Peccato che questo meccanismo non funzione nel lavoro, per mantenere stabili le relazioni. Per queste non c’è una App, essi giustamente sono processi lenti, e quindi scomodi un po’ oscuri e improbabili.

Se parli con un giovane laureato quindi brillante e con la vita davanti, socievole, volenteroso, al suo primo lavoro e chiedi” come va?” è possibile che ti risponda: “credo che mi licenzierò! Perché non sto lasciando il segno.”, anche se è lì da pochi mesi.

È come se fosse ai piedi di una montagna da scalare e viva con questo concetto astratto del segno da lasciare su questa Terra che per lui è arrivare in cima senza vedere la montagna. Non è importante se la scali lentamente o velocemente ma che la dovrà scalare; la verità è che i nostri ragazzi devono imparare il concetto di pazienza. Amore, lavoro, felicità, sono tutti concetti che si ottengono con pazienza, cose necessarie per la vita, ma per ottenerle ci vuole tempo, A volte si può essere brillanti e veloci ma l’intero percorso è lento, arduo, lungo e difficile. E se non si chiede aiuto e si impara quelle capacità, si cadrà da quella montagna oppure si vedrà lo scenario peggiore, che stiamo già vivendo, cioè un aumento dei suicidi, di overdose di droghe, perché sempre più ragazzi lasciano la scuola o la abbandonano per depressione. In questa prospettiva, nella migliore delle ipotesi, avremo una generazione che non troverà mai la felicità e non raggiungerà mai una soddisfazione personale completa.

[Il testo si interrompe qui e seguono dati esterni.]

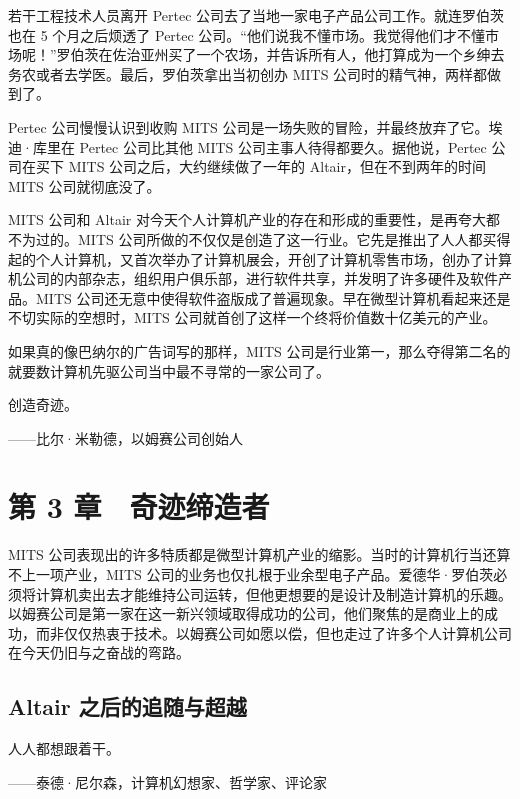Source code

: \documentclass[12pt,UTF8]{ctexbook}
\begin{document}
若干工程技术人员离开 Pertec 公司去了当地一家电子产品公司工作。就连罗伯茨也在 5 个月之后烦透了 Pertec 公司。“他们说我不懂市场。我觉得他们才不懂市场呢！”罗伯茨在佐治亚州买了一个农场，并告诉所有人，他打算成为一个乡绅去务农或者去学医。最后，罗伯茨拿出当初创办 MITS 公司时的精气神，两样都做到了。

Pertec 公司慢慢认识到收购 MITS 公司是一场失败的冒险，并最终放弃了它。埃迪·库里在 Pertec 公司比其他 MITS 公司主事人待得都要久。据他说，Pertec 公司在买下 MITS 公司之后，大约继续做了一年的 Altair，但在不到两年的时间 MITS 公司就彻底没了。

MITS 公司和 Altair 对今天个人计算机产业的存在和形成的重要性，是再夸大都不为过的。MITS 公司所做的不仅仅是创造了这一行业。它先是推出了人人都买得起的个人计算机，又首次举办了计算机展会，开创了计算机零售市场，创办了计算机公司的内部杂志，组织用户俱乐部，进行软件共享，并发明了许多硬件及软件产品。MITS 公司还无意中使得软件盗版成了普遍现象。早在微型计算机看起来还是不切实际的空想时，MITS 公司就首创了这样一个终将价值数十亿美元的产业。

如果真的像巴纳尔的广告词写的那样，MITS 公司是行业第一，那么夺得第二名的就要数计算机先驱公司当中最不寻常的一家公司了。





创造奇迹。

——比尔·米勒德，以姆赛公司创始人





\chapter{第 3 章　奇迹缔造者}


MITS 公司表现出的许多特质都是微型计算机产业的缩影。当时的计算机行当还算不上一项产业，MITS 公司的业务也仅扎根于业余型电子产品。爱德华·罗伯茨必须将计算机卖出去才能维持公司运转，但他更想要的是设计及制造计算机的乐趣。以姆赛公司是第一家在这一新兴领域取得成功的公司，他们聚焦的是商业上的成功，而非仅仅热衷于技术。以姆赛公司如愿以偿，但也走过了许多个人计算机公司在今天仍旧与之奋战的弯路。





\section{Altair 之后的追随与超越}


人人都想跟着干。

——泰德·尼尔森，计算机幻想家、哲学家、评论家
\end{document}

Cosi nel lavoro, i nostri ragazzi vivranno la loro vita così.

“come va il lavoro?” “bene”

“Come va la tua vita sentimentale?” “bene”

5to ed ultimo aspetto è l’ambiente che li circonda.

Questa fantastica generazione di ragazzi brillanti e dotati ma che hanno avuto solo sfortuna per essere stati impostati male, è calarsi nel mondo del lavoro, che è il punto di arrivo di un percorso formativo.

Rispetto ad una carriera e un percorso di crescita a loro interessa di più e  poco tempo (in un solo anno, ad esempio) raggiungere tutti i risultati; collocati in un ambiente aziendale e così impostati, non miglioreranno la loro fiducia in se stessi, non impareranno a cooperare con capacità, e tutto questo non li aiuterà a superare le sfide di un mondo digitale e a trovare più equilibrio e quindi ad imparare a superare il bisogno di gratificazione immediata. Non conosceranno la gioia di un percorso in fondo al quale troveranno soddisfazione, quando si lavora duro su qualcosa per un lungo periodo e non in un mese o in un solo anno.

Purtroppo, penseranno che la colpa sia loro peggiorando tutto.

Io sono qui e spero Voi con me ora e nel tempo: non è colpa loro!

C’è una totale mancanza di leadership positiva, è questo che li fa sentire cosi, non è colpa loro e mi spiace dirlo ma è responsabilità del mondo adulto, delle aziende, della Società di cui noi adulti siamo i rappresentanti; non abbiamo molte possibilità per risolvere tutto questo, sarebbe stato meglio dire che i genitori e la società avrebbero potuto fare meglio, ma non è accaduto e non accade.

Siamo noi che li abbiamo portati fin qui e ora dobbiamo risolvere il problema. Dobbiamo impegnarci di più per capire in che modo aiutarli.

Costruire la loro sicurezza, autostima, consegnare loro “il libretto delle istruzioni” per far capire loro il senso del lavoro, di cooperazione, nelle riunioni e nei rapporti in cui prevale il rapporto umano, non gli smartphone, ma interessarsi al dialogo, a parlare con gli altri del più e del meno. Instaurare relazioni umane, rendersi disponibile verso gli altri (benedetta Educazione civica, che non si insegna più nella scuola!! Questo è un mio cruccio) cosi si crea la fiducia in un percorso lento e costante, quindi abbiamo il dovere di creare contesti nei quali una scintilla accende una luce e segna un percorso e un traguardo.

 

 Dobbiamo aiutare questa fantastica generazione di idealisti, sognatori, intelligenti, agevolare nel maneggiare le abilità sociali, facilitare il giusto bilanciamento tra tecnologia e relazioni sociali umane.